E.L. v. Voluntary Interdistrict Choice Corporation
Until recently, Edmund Lee’s family lived in the City of St. Louis, where Edmund attended Gateway Science Academy, a charter school in south St. Louis. When the family moved to Maryland Heights, in suburban St. Louis County, they asked for a transfer to allow Edmund to continue his studies at Gateway. However, the school was forced to deny the transfer because only non-African-American students in the suburbs are allowed to transfer to public schools in the city.
This policy originated as part of a consent decree to settle a 1970s-era desegregation lawsuit. The consent decree was dissolved in 1999 and the federal government ended its supervision of St. Louis schools. A new agreement in 1999 created the Voluntary Interdistrict Choice Corporation, which is responsible for administering the St. Louis Student Transfer Program.
The VICC continued the consent decree’s policy of permitting only African-American students living in the city to transfer to schools in the county and only non-African-American students living in the county to transfer to city schools. The VICC has now twice extended the policy so that it now runs at least through the 2018-19 school year. Because this policy flatly forbids Edmund from attending Gateway while he lives in the county, because he is African-American, it violates the Equal Protection Clause, which prohibits race-based discrimination except under the most compelling circumstances.

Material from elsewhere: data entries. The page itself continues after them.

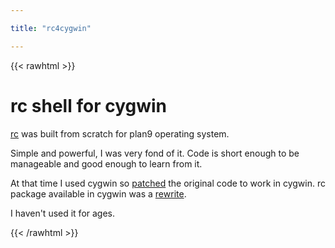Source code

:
 ```yaml
---

title: "rc4cygwin"

---
```

{{< rawhtml >}}
            <h1>rc shell for cygwin</h1>
            <div class=body>
                <p><a href="https://en.wikipedia.org/wiki/Rc">rc</a> was built from scratch for plan9 operating system.</p>
            	<p>Simple and powerful, I was very fond of it. Code is short enough to be manageable and good enough to learn from it.</p>
            	<p>At that time I used cygwin so <a href="https://github.com/maqroll/rcshell4cygwin">patched</a> the original code to work in cygwin. rc package available in cygwin was a <a href="https://github.com/rakitzis/rc">rewrite</a>.</p>
            	<p>I haven't used it for ages.</p>
            </div>
            <div class=breaker></div>
            <div class=pad2y>
            </div>
{{< /rawhtml >}}        
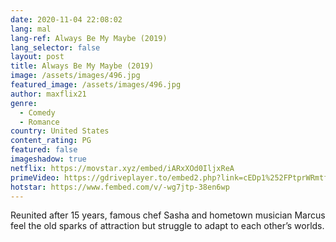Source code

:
 ```yaml
---
date: 2020-11-04 22:08:02
lang: mal
lang-ref: Always Be My Maybe (2019)
lang_selector: false
layout: post
title: Always Be My Maybe (2019)
image: /assets/images/496.jpg
featured_image: /assets/images/496.jpg
author: maxflix21
genre:
  - Comedy
  - Romance
country: United States
content_rating: PG
featured: false
imageshadow: true
netflix: https://movstar.xyz/embed/iARxXOd0IljxReA
primeVideo: https://gdriveplayer.to/embed2.php?link=cEDp1%252FPtprWRmtf67Qzs%252BgDS59GSauIL7Mp%252Bliuool9C%252B6yQFMPDZZgb1%252FX1FHFQQ4bc5jdRBwvLj%252F5Pe2Oi66cOe5n8j%252FUWWVKFZTxonuFGZhL7cR8E4mzBlV5DJ5G1m60lup731ro6%252Fd3Z5C78KtB5xOxhhgdYPoXs9WncgPeMRErmffa2kXpKQeUaaRrAU%253D
hotstar: https://www.fembed.com/v/-wg7jtp-38en6wp
---
```

Reunited after 15 years, famous chef Sasha and hometown musician Marcus feel the old sparks of attraction but struggle to adapt to each other’s worlds.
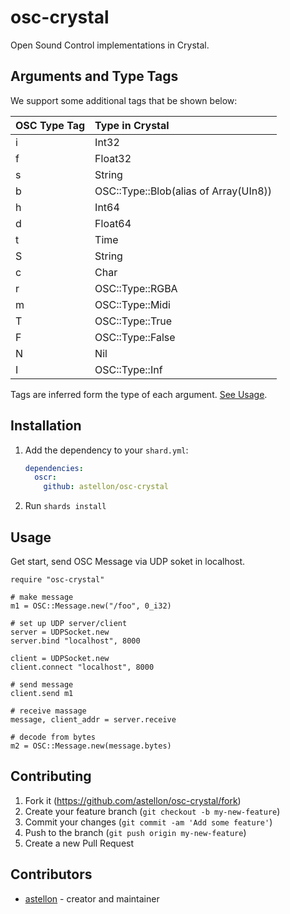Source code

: # osc-crystal

Open Sound Control implementations in Crystal.

## Arguments and Type Tags

We support some additional tags that be
shown below:

|OSC Type Tag|Type in Crystal                      |
|:-----------|:--------------                      |
|i           |Int32                                |
|f           |Float32                              |
|s           |String                               |
|b           |OSC::Type::Blob(alias of Array(UIn8))|
|h           |Int64                                |
|d           |Float64                              |
|t           |Time                                 |
|S           |String                               |
|c           |Char                                 |
|r           |OSC::Type::RGBA                      |
|m           |OSC::Type::Midi                      |
|T           |OSC::Type::True                      |
|F           |OSC::Type::False                     |
|N           |Nil                                  |
|I           |OSC::Type::Inf                       |

Tags are inferred form the type of each argument. [See Usage](https://github.com/astellon/osc-crystal#usage).

## Installation

1. Add the dependency to your `shard.yml`:

   ```yaml
   dependencies:
     oscr:
       github: astellon/osc-crystal
   ```

2. Run `shards install`

## Usage

Get start, send OSC Message via UDP soket in localhost.

```crystal
require "osc-crystal"

# make message
m1 = OSC::Message.new("/foo", 0_i32)

# set up UDP server/client
server = UDPSocket.new
server.bind "localhost", 8000

client = UDPSocket.new
client.connect "localhost", 8000

# send message
client.send m1

# receive massage
message, client_addr = server.receive

# decode from bytes
m2 = OSC::Message.new(message.bytes)
```

## Contributing

1. Fork it (<https://github.com/astellon/osc-crystal/fork>)
2. Create your feature branch (`git checkout -b my-new-feature`)
3. Commit your changes (`git commit -am 'Add some feature'`)
4. Push to the branch (`git push origin my-new-feature`)
5. Create a new Pull Request

## Contributors

- [astellon](https://github.com/astellon) - creator and maintainer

A federal district court rejected the lawsuit without addressing the merits of Edmund’s claims. It held that Edmund lacked standing to bring his claim, and that the discriminatory transfer restrictions are immune from challenge in federal court because of the lasting effects of the consent decree and other procedural reasons. PLF appealed Edmund’s case to the Eighth Circuit to vindicate his right to be free from racial discrimination.